As someone who advocated for this very idea back in 2007, I salute the organizers, SDOT, and others involved to actually make it happen. Small scale changes can have a big difference!

Hayley B

As a resident of the Biltmore, just southeast of the Summit Slope park and pea patch, I have been waiting patiently for these improvements and am excited to see them come to fruition. Given how long the waitlist is for the pea patch (I’ve been on it for years), I hoped more of the new space would be for garden patches… but other vegetation is welcome too, especially for those of us with pups (and there are approximately one billion pups within a two block radius). My pup is always trying to get into people’s gardens, so it will be good to have other vegetated space for her to sniff around.

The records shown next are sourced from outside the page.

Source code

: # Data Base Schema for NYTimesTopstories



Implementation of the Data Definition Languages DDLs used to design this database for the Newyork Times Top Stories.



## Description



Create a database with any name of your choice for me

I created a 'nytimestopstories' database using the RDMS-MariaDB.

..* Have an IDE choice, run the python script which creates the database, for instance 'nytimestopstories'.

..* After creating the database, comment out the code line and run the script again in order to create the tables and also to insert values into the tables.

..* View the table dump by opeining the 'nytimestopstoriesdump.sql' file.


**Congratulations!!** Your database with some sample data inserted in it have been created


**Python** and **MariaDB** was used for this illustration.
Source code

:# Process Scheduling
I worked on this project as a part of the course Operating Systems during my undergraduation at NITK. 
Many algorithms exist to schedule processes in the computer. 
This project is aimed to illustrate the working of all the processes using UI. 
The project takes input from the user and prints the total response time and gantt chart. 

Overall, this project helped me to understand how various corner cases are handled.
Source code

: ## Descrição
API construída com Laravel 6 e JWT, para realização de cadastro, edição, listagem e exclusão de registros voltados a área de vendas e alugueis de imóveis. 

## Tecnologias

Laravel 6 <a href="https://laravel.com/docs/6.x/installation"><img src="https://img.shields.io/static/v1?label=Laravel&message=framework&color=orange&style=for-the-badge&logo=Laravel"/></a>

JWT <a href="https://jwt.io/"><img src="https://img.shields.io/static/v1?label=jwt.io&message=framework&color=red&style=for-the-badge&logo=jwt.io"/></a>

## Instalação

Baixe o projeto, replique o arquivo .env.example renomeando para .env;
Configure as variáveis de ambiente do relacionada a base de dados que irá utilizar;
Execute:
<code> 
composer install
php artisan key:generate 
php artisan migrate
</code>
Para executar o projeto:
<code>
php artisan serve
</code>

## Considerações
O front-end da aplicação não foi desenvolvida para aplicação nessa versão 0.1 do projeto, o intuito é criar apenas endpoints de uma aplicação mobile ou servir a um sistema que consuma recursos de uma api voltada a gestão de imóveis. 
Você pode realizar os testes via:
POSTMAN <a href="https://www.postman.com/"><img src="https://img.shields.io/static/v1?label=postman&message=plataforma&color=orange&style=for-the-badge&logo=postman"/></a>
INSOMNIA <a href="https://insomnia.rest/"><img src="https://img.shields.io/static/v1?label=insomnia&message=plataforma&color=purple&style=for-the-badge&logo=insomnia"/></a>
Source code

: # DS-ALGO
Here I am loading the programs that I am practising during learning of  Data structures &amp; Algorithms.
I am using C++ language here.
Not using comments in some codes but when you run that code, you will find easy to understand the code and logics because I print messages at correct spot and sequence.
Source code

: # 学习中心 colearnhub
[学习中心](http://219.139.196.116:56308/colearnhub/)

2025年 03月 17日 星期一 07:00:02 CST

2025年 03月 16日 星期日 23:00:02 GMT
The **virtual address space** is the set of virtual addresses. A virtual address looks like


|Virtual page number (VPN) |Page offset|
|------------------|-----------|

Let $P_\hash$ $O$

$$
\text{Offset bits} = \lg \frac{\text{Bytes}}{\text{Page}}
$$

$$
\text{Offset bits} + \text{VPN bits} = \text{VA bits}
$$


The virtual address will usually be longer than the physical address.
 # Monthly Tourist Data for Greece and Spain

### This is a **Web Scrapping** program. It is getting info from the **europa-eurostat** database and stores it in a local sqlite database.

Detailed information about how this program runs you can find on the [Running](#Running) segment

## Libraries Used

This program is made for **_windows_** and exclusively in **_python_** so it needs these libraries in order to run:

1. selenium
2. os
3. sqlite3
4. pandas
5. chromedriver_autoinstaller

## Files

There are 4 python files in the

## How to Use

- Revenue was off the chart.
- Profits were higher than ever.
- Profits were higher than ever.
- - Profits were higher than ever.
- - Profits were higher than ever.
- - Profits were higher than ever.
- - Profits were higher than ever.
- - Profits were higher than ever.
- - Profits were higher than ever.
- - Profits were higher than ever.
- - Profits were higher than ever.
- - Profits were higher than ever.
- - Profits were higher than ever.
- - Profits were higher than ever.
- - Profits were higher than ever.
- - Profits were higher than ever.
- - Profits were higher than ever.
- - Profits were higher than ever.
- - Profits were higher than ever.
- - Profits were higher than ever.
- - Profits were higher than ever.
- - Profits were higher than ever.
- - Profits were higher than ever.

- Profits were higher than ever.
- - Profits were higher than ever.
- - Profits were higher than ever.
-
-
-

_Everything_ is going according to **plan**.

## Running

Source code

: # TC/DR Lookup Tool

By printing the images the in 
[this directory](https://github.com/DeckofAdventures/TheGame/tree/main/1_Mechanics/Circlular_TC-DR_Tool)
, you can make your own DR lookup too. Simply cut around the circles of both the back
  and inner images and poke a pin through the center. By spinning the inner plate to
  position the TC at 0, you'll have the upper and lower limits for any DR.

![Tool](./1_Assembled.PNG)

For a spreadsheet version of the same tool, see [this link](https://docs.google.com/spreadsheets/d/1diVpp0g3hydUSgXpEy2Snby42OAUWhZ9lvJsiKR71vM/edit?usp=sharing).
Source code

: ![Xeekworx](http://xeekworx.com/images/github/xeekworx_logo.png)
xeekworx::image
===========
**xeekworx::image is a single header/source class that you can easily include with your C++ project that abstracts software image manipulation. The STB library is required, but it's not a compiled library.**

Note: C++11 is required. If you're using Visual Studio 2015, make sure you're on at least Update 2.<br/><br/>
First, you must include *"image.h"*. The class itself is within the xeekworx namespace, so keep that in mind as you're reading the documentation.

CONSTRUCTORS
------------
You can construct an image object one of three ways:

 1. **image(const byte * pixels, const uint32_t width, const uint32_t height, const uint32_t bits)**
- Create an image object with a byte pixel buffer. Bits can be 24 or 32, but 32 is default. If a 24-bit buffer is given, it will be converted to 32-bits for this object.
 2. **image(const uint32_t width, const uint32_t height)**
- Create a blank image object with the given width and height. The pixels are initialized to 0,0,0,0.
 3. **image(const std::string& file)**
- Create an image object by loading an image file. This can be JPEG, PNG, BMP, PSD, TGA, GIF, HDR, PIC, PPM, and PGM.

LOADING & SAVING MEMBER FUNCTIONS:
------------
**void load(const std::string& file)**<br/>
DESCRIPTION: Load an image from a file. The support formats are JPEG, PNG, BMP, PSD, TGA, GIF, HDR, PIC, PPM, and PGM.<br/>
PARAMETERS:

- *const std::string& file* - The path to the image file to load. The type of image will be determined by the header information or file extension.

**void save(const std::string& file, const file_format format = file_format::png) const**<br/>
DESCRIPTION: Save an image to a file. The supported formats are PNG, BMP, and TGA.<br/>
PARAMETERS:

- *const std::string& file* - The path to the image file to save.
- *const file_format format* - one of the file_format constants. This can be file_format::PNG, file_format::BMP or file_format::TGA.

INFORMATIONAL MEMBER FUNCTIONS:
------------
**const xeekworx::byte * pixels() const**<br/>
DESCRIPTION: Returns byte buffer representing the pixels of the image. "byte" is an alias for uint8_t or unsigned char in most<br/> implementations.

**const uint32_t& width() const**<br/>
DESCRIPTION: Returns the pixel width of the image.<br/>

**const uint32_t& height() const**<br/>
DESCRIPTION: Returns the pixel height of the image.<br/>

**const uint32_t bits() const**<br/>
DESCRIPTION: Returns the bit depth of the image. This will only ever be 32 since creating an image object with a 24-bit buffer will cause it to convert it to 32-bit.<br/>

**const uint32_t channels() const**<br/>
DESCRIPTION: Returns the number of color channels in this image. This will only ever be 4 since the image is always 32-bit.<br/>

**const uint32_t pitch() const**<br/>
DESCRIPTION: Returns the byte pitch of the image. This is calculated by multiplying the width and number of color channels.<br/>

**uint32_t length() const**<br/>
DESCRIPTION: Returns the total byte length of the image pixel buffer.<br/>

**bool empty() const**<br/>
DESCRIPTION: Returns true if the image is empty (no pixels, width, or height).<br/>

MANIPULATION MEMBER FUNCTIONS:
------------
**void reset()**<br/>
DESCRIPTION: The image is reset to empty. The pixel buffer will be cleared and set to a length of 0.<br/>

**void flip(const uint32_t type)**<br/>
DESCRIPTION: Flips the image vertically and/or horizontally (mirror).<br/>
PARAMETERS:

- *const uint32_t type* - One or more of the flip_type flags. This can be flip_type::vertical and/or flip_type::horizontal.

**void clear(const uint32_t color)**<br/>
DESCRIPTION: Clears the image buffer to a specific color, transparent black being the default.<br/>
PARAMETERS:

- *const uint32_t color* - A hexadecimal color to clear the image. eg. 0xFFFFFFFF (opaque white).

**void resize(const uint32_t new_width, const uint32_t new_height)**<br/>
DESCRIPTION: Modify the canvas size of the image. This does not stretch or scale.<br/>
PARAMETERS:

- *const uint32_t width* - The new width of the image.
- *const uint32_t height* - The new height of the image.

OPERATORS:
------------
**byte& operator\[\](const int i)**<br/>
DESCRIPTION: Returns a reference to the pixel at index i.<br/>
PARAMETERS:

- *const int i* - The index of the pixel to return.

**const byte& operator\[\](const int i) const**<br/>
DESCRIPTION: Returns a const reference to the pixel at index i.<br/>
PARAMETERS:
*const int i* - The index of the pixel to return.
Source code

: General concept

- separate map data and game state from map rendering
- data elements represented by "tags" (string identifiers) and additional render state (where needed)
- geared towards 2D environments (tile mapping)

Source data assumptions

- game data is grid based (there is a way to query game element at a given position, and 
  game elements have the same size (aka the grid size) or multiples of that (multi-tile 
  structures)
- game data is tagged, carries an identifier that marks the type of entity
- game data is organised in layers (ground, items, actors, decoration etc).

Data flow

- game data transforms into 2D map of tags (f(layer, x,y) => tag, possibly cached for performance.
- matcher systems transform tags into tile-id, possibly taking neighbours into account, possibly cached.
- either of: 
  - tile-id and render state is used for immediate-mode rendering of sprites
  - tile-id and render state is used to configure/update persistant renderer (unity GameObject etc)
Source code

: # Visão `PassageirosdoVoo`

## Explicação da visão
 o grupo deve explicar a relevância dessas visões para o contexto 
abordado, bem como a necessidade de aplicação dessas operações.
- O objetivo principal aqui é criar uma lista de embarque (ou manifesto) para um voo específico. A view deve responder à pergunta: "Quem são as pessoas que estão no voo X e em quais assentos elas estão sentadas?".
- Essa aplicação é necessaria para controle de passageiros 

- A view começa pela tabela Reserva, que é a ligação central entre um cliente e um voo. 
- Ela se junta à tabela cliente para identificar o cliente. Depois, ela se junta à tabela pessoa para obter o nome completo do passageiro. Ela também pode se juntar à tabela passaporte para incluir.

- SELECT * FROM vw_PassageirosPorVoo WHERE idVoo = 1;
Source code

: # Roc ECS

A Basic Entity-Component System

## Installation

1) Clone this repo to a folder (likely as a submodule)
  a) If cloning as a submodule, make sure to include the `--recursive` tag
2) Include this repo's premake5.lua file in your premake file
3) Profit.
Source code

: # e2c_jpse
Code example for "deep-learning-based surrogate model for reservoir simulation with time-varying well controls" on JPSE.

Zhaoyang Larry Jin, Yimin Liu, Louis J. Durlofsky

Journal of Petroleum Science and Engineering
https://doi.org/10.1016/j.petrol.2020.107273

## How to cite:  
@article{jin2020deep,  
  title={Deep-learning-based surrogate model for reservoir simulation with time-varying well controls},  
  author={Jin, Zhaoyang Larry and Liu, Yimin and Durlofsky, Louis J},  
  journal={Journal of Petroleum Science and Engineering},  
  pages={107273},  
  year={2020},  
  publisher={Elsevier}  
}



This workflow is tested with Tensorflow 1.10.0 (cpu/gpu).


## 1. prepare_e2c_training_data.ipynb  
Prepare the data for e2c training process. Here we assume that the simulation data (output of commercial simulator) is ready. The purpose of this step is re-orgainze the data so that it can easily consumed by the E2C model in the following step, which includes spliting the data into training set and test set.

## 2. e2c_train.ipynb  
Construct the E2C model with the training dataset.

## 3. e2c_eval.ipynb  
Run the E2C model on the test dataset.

Can’t wait for the last of the plants to go in and fences to come down, so we can fully enjoy our back yard again.

Cameron Sparr

Great to see these little improvements. Although I do wonder if the streets could have been closed off entirely in both cases, allowing space for a larger park. Do we have to have a through-intersection at _every_ block?

It especially seems like a missed opportunity at John Street since we already got rid of the parking!

Cameron Sparr

Fair enough, good to know there’s a reason behind it.

Do you know if SFD is open to streets being converted to pedestrian-only? The idea would be that they’re still paved and usable by a vehicle in case of an emergency, but for regular day-to-day they would only be for pedestrians.